Second Quarter Outlook: Living With Volatility
So does this mean that the worst has passed? The short term, of course, is unknowable. We may or may not be in for another round or two of ping pong between technical support and resistance levels. Currently, though, the price trend chart for the S&P 500 looks quite a bit like the one in January-February 2016, the last time we experienced a pullback of 10 percent or more. The story back then was fear of a hard landing in China. After a couple months of jitters the collective wisdom gelled around the notion that things weren’t as bad as they might have been, and risk assets went on to rally. The conventional wisdom would seem to argue for a similar outcome this time. Neither February’s inflation theme nor the trade war talk in March seem to have a compelling hold on investors’ minds. Subsequent data to that February jobs report suggest that inflation remains contained – the Personal Consumption Expenditure index, which is how the Fed gauges inflation – is at 1.6 percent, i.e. still below where the Fed wants it to be. Negotiations and empty posturing still seem more likely than an actual ruinous trade war between the US and its trading partners. Meanwhile, little else has changed in the dominant macroeconomic landscape. Most of the world continues to grow at modest rates of output with healthy job markets. Corporate earnings are in robust health. The current consensus estimate for Q1 earnings per share is around 17 percent year-on-year. None of this suggests the kind of structural damage that could precipitate a more sustained downturn in asset prices.

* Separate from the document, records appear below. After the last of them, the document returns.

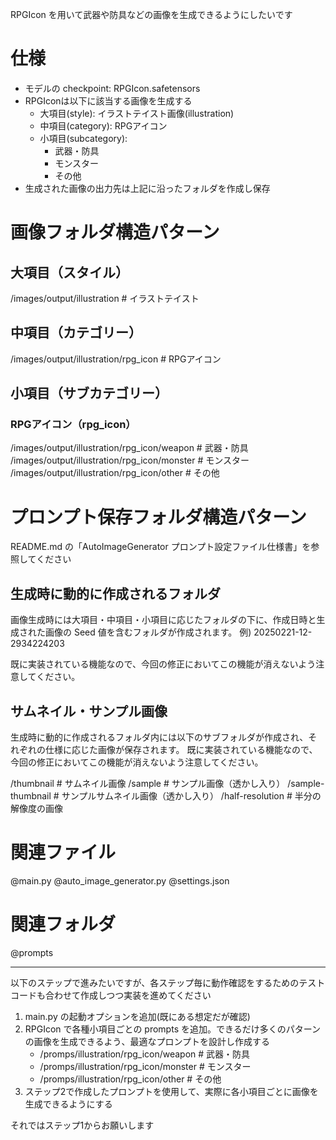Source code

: RPGIcon を用いて武器や防具などの画像を生成できるようにしたいです

# 仕様
- モデルの checkpoint: RPGIcon.safetensors
- RPGIconは以下に該当する画像を生成する
    - 大項目(style): イラストテイスト画像(illustration)
    - 中項目(category): RPGアイコン
    - 小項目(subcategory):
        - 武器・防具
        - モンスター
        - その他
- 生成された画像の出力先は上記に沿ったフォルダを作成し保存


# 画像フォルダ構造パターン

## 大項目（スタイル）
/images/output/illustration   # イラストテイスト

## 中項目（カテゴリー）
/images/output/illustration/rpg_icon    # RPGアイコン

## 小項目（サブカテゴリー）

### RPGアイコン（rpg_icon）
/images/output/illustration/rpg_icon/weapon   # 武器・防具
/images/output/illustration/rpg_icon/monster  # モンスター
/images/output/illustration/rpg_icon/other    # その他


# プロンプト保存フォルダ構造パターン

README.md の「AutoImageGenerator プロンプト設定ファイル仕様書」を参照してください



## 生成時に動的に作成されるフォルダ

画像生成時には大項目・中項目・小項目に応じたフォルダの下に、作成日時と生成された画像の Seed 値を含むフォルダが作成されます。
例) 20250221-12-2934224203

既に実装されている機能なので、今回の修正においてこの機能が消えないよう注意してください。


## サムネイル・サンプル画像

生成時に動的に作成されるフォルダ内には以下のサブフォルダが作成され、それぞれの仕様に応じた画像が保存されます。
既に実装されている機能なので、今回の修正においてこの機能が消えないよう注意してください。

/thumbnail          # サムネイル画像
/sample             # サンプル画像（透かし入り）
/sample-thumbnail   # サンプルサムネイル画像（透かし入り）
/half-resolution    # 半分の解像度の画像


# 関連ファイル
@main.py @auto_image_generator.py @settings.json

# 関連フォルダ
@prompts

---
以下のステップで進みたいですが、各ステップ毎に動作確認をするためのテストコードも合わせて作成しつつ実装を進めてください
1. main.py の起動オプションを追加(既にある想定だが確認)
2. RPGIcon で各種小項目ごとの prompts を追加。できるだけ多くのパターンの画像を生成できるよう、最適なプロンプトを設計し作成する
    - /promps/illustration/rpg_icon/weapon   # 武器・防具
    - /promps/illustration/rpg_icon/monster  # モンスター
    - /promps/illustration/rpg_icon/other    # その他
3. ステップ2で作成したプロンプトを使用して、実際に各小項目ごとに画像を生成できるようにする


それではステップ1からお願いします

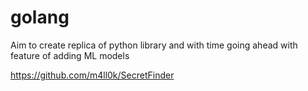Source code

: # golang

Aim to create replica of python library and with time going ahead with feature of adding ML models

https://github.com/m4ll0k/SecretFinder
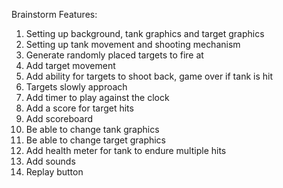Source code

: Brainstorm Features:

1. Setting up background, tank graphics and target graphics
2. Setting up tank movement and shooting mechanism
3. Generate randomly placed targets to fire at
4. Add target movement
5. Add ability for targets to shoot back, game over if tank is hit
6. Targets slowly approach 
7. Add timer to play against the clock
8. Add a score for target hits
9. Add scoreboard
10. Be able to change tank graphics
11. Be able to change target graphics
12. Add health meter for tank to endure multiple hits
13. Add sounds
14. Replay button
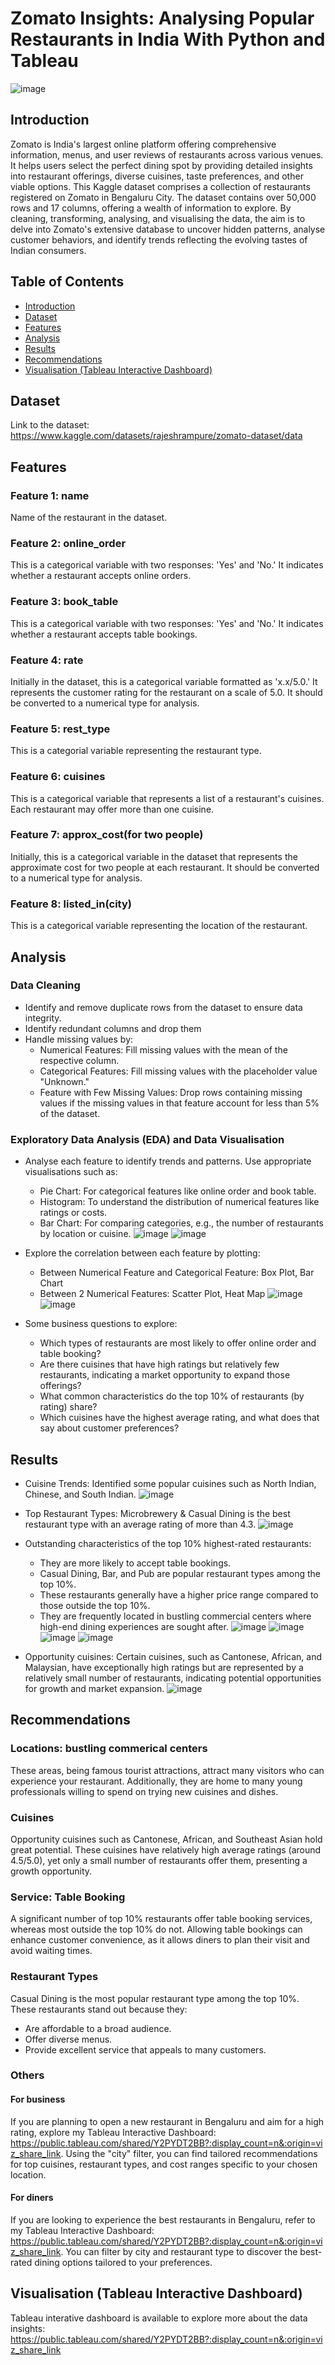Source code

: # Zomato Insights: Analysing Popular Restaurants in India With Python and Tableau

![image](https://github.com/user-attachments/assets/11bed77f-fbfa-4dc7-82cf-89c11dc7f403)


## Introduction
Zomato is India's largest online platform offering comprehensive information, menus, and user reviews of restaurants across various venues. It helps users select the perfect dining spot by providing detailed insights into restaurant offerings, diverse cuisines, taste preferences, and other viable options. This Kaggle dataset comprises a collection of restaurants registered on Zomato in Bengaluru City. The dataset contains over 50,000 rows and 17 columns, offering a wealth of information to explore. By cleaning, transforming, analysing, and visualising the data, the aim is to delve into Zomato's extensive database to uncover hidden patterns, analyse customer behaviors, and identify trends reflecting the evolving tastes of Indian consumers.


## Table of Contents
- [Introduction](#introduction)
- [Dataset](#dataset)
- [Features](#features)
- [Analysis](#analysis)
- [Results](#results)
- [Recommendations](#recommendations)
- [Visualisation (Tableau Interactive Dashboard)](#visualisation-tableau-interactive-dashboard)


## Dataset
Link to the dataset: https://www.kaggle.com/datasets/rajeshrampure/zomato-dataset/data


## Features
### Feature 1: name
Name of the restaurant in the dataset.

### Feature 2: online_order
This is a categorical variable with two responses: 'Yes' and 'No.' It indicates whether a restaurant accepts online orders.

### Feature 3: book_table
This is a categorical variable with two responses: 'Yes' and 'No.' It indicates whether a restaurant accepts table bookings.

### Feature 4: rate
Initially in the dataset, this is a categorical variable formatted as 'x.x/5.0.' It represents the customer rating for the restaurant on a scale of 5.0. It should be converted to a numerical type for analysis.

### Feature 5: rest_type
This is a categorial variable representing the restaurant type.

### Feature 6: cuisines
This is a categorical variable that represents a list of a restaurant's cuisines. Each restaurant may offer more than one cuisine.

### Feature 7: approx_cost(for two people)
Initially, this is a categorical variable in the dataset that represents the approximate cost for two people at each restaurant. It should be converted to a numerical type for analysis.

### Feature 8: listed_in(city)
This is a categorical variable representing the location of the restaurant.


## Analysis
### Data Cleaning
- Identify and remove duplicate rows from the dataset to ensure data integrity.
- Identify redundant columns and drop them
- Handle missing values by:
  - Numerical Features: Fill missing values with the mean of the respective column.
  - Categorical Features: Fill missing values with the placeholder value "Unknown."
  - Feature with Few Missing Values: Drop rows containing missing values if the missing values in that feature account for less than 5% of the dataset.

### Exploratory Data Analysis (EDA) and Data Visualisation
- Analyse each feature to identify trends and patterns. Use appropriate visualisations such as:
  - Pie Chart: For categorical features like online order and book table.
  - Histogram: To understand the distribution of numerical features like ratings or costs.
  - Bar Chart: For comparing categories, e.g., the number of restaurants by location or cuisine.
![image](https://github.com/user-attachments/assets/14a984d4-8018-4d5f-b07b-8a13c3aeae57)
![image](https://github.com/user-attachments/assets/56bd3093-e4a1-4a97-b44b-b134708a1ba3)

- Explore the correlation between each feature by plotting:
  - Between Numerical Feature and Categorical Feature: Box Plot, Bar Chart
  - Between 2 Numerical Features: Scatter Plot, Heat Map
![image](https://github.com/user-attachments/assets/29c90649-7b12-48af-8dcf-952c1bc8c497)
![image](https://github.com/user-attachments/assets/dbd5127d-9cf7-4a8b-bbfe-20fdf7847a2b)

- Some business questions to explore:
  - Which types of restaurants are most likely to offer online order and table booking?
  - Are there cuisines that have high ratings but relatively few restaurants, indicating a market opportunity to expand those offerings?
  - What common characteristics do the top 10% of restaurants (by rating) share?
  - Which cuisines have the highest average rating, and what does that say about customer preferences?


## Results
- Cuisine Trends: Identified some popular cuisines such as North Indian, Chinese, and South Indian.
![image](https://github.com/user-attachments/assets/56bd3093-e4a1-4a97-b44b-b134708a1ba3)

- Top Restaurant Types: Microbrewery & Casual Dining is the best restaurant type with an average rating of more than 4.3.
![image](https://github.com/user-attachments/assets/992d0581-30ee-4a25-ad9e-5706e266abd1)

- Outstanding characteristics of the top 10% highest-rated restaurants:
  - They are more likely to accept table bookings.
  - Casual Dining, Bar, and Pub are popular restaurant types among the top 10%.
  - These restaurants generally have a higher price range compared to those outside the top 10%.
  - They are frequently located in bustling commercial centers where high-end dining experiences are sought after.
![image](https://github.com/user-attachments/assets/4421503d-ee64-4f54-b8b4-35c63e86b668)
![image](https://github.com/user-attachments/assets/6b076024-d6a4-474c-b4e3-ff809350a335)
![image](https://github.com/user-attachments/assets/ec338a9a-2d2c-4518-b497-f7b173c3ef64)
![image](https://github.com/user-attachments/assets/8607b12f-f6b2-4a52-8add-b07ea7c2fbd5)

- Opportunity cuisines: Certain cuisines, such as Cantonese, African, and Malaysian, have exceptionally high ratings but are represented by a relatively small number of restaurants, indicating potential opportunities for growth and market expansion.
![image](https://github.com/user-attachments/assets/2c8d64e7-15e6-4acc-a7a2-b110109737fa)


## Recommendations
### Locations: bustling commerical centers
These areas, being famous tourist attractions, attract many visitors who can experience your restaurant. Additionally, they are home to many young professionals willing to spend on trying new cuisines and dishes.

### Cuisines
Opportunity cuisines such as Cantonese, African, and Southeast Asian hold great potential. These cuisines have relatively high average ratings (around 4.5/5.0), yet only a small number of restaurants offer them, presenting a growth opportunity.

### Service: Table Booking
A significant number of top 10% restaurants offer table booking services, whereas most outside the top 10% do not. Allowing table bookings can enhance customer convenience, as it allows diners to plan their visit and avoid waiting times.

### Restaurant Types
Casual Dining is the most popular restaurant type among the top 10%. These restaurants stand out because they:
- Are affordable to a broad audience.
- Offer diverse menus.
- Provide excellent service that appeals to many customers.

### Others
#### For business
If you are planning to open a new restaurant in Bengaluru and aim for a high rating, explore my Tableau Interactive Dashboard: https://public.tableau.com/shared/Y2PYDT2BB?:display_count=n&:origin=viz_share_link. Using the "city" filter, you can find tailored recommendations for top cuisines, restaurant types, and cost ranges specific to your chosen location.

#### For diners
If you are looking to experience the best restaurants in Bengaluru, refer to my Tableau Interactive Dashboard: https://public.tableau.com/shared/Y2PYDT2BB?:display_count=n&:origin=viz_share_link. You can filter by city and restaurant type to discover the best-rated dining options tailored to your preferences.


## Visualisation (Tableau Interactive Dashboard)
Tableau interative dashboard is available to explore more about the data insights: https://public.tableau.com/shared/Y2PYDT2BB?:display_count=n&:origin=viz_share_link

That’s the (probable) good news. The likely bad news, for those who prefer not losing sleep over their portfolios, is that higher volatility seems to be settling in for a while. This is faintly reminiscent of 1998, when volatility rose considerably after a couple benign years. Asset prices continued to climb, but that year saw more pullbacks and wider intraday spreads. And, again, the larger role played by algorithmic trading today could exaggerate the volatility even more. Investors will need to remain disciplined and keep fear under control when and if more of these roller coaster episodes occur.